Background: REFLECT was an open-label, phase 3 study comparing the efficacy and safety of lenvatinib versus sorafenib in patients with unresectable hepatocellular carcinoma (uHCC). Based on phase 2 study (Study 202) results, body weight-based dosing for lenvatinib was used in REFLECT to minimize dose disruptions and modifications needed to address dose-related adverse events. This post hoc analysis of REFLECT data assessed lenvatinib efficacy and safety by body weight group. Methods: The study randomly administered lenvatinib (n = 476) or sorafenib (n = 475) to patients with untreated (no prior systemic therapy) uHCC. Lenvatinib starting-dose data were stratified by body weight: patients weighing < 60 kg received 8 mg/day; patients weighing ≥ 60 kg received 12 mg/day. Overall survival (OS), progression-free survival (PFS), objective response rate, and safety were assessed. Results: Survival outcomes and safety profiles appeared similar between the two body-weight-based lenvatinib starting-dose groups. Median OS for patients in the < 60 kg body weight group (n = 153) was 13.4 months [95% confidence interval (CI) 10.5–15.7] compared to 13.7 months (95% CI 12.0–15.6) in the ≥ 60 kg body weight group (n = 325). In both lenvatinib groups, PFS was 7.4 months (< 60 kg group: 95% CI 5.4–9.2; ≥ 60 kg group: 95% CI 6.9–9.0). Treatment-emergent adverse events (TEAEs) required dose modifications in 43.0% in the < 60 kg body weight group and 57.5% in the ≥ 60 kg body weight group. Conclusions: This exploratory analysis of data from REFLECT indicated that body weight-based lenvatinib dosing in patients with uHCC was successful in maintaining efficacy, with comparable rates of TEAEs and dose modifications in the two body weight groups.

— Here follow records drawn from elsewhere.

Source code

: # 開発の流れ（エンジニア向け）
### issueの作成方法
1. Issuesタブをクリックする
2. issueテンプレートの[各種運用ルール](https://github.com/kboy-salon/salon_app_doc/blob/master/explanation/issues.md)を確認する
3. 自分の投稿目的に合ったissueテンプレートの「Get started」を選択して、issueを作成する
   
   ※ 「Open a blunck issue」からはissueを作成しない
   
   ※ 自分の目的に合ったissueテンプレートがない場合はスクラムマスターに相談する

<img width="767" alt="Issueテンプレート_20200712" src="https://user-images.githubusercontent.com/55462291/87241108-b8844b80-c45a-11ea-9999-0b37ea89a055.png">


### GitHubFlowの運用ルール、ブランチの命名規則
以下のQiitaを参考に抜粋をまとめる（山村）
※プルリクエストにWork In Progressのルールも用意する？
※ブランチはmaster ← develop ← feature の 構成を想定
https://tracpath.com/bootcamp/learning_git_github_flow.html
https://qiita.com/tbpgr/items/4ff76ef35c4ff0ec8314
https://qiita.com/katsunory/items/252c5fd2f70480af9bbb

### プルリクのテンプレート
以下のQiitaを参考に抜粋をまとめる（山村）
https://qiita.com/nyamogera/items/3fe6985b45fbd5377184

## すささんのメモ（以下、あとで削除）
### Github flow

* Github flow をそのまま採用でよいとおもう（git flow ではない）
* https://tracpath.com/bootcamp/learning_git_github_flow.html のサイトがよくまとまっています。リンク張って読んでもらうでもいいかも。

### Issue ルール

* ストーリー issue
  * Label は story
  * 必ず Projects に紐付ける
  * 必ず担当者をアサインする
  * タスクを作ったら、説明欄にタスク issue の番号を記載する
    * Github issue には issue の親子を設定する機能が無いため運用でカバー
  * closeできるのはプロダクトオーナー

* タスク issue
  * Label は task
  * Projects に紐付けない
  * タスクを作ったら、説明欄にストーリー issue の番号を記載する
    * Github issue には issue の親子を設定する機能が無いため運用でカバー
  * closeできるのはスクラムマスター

Clinincal trial: Trial registration ID: ClinicalTrials.gov # NCT01761266.
|Number of pages||11|
|Journal||Journal of Gastroenterology|
|Publication status||Published - 2021 Jun|
Bibliographical noteFunding Information:
Takuji Okusaka: reports research funding from Novartis Pharma, AstraZeneca K.K., Chugai Pharmaceutical Co., Ltd., Eisai Co., Ltd, Bristol Myers K.K., and Baxter. Kenji Ikeda: reports no conflicts of interest. Masatoshi Kudo: reports advisory role for Eisai Co., Ltd, Ono, MSD, Bristol Myers Squibb, and Roche; honoraria from Eisai Co., Ltd, Bayer, MSD, Bristol Myers Squib, Lilly, and EA Pharma; grants from Gilead Sciences, Taiho, Sumitomo Dainippon Pharma, Takeda, Otsuka, EA Pharma, Abbvie, and Eisai Co., Ltd. Richard S. Finn: reports honoraria from Eisai and Merck. Shukui Qin reports no conflicts of interest. Kwang-Hyub Han: reports no conflicts of interest. Ann-Lii Cheng: reports honoraria from AstraZeneca, Bristol-Myers Squibb, Eisai, Merck Serono, Novartis, Ono Pharmaceutical, Exelixis, Nucleix, IPSEN Innovation, Bayer Healthcare, Merck Sharp & Dohme, Roche/Genentech, BeiGene, CSR Pharma Group, F. Hoffmann-La Roche, and IQVIA. Fabio Piscaglia: reports honoraria from Alkermes, AstraZeneca, Bayer, Bracco, Bristol Myers Squibb, Eisai, GE, Ipsen, La Force Guerbet, Roche, Siemens Healthcare, and Tiziana Life Sciences; research contract with Esaote. Masahiro Kobayashi: reports honoraria from Eisai Co., Ltd. Max W. Sung: reports honoraria from Eisai, AstraZeneca, Bayer. Minshan Chen: reports no conflicts of interest. Lucjan Wyrwicz: reports no conflicts of interest. Jung-Hwan Yoon: reports research grants from AstraZeneca, Bayer HealthCare Pharmaceuticals, Daewoong Pharmaceuticals, and Bukwang Pharmaceuticals. Zhenggang Ren: reports no conflicts of interest. Kalgi Mody: employee of Eisai Inc., Woodcliff, NJ, USA. Corina E. Dutcus: employee of Eisai Inc., Woodcliff, NJ, USA. Toshiyuki Tamai: employee of Eisai Co. Ltd, Tokyo, Japan. Min Ren: employee of Eisai Inc., Woodcliff, NJ, USA. Seiichi Hayato: employee of Eisai Co. Ltd, Tokyo, Japan. Hiromitsu Kumada: reports honoraria from MSD, Sumitomo Dainippon, AbbVie, Gilead Sciences, Inc., and Eisai.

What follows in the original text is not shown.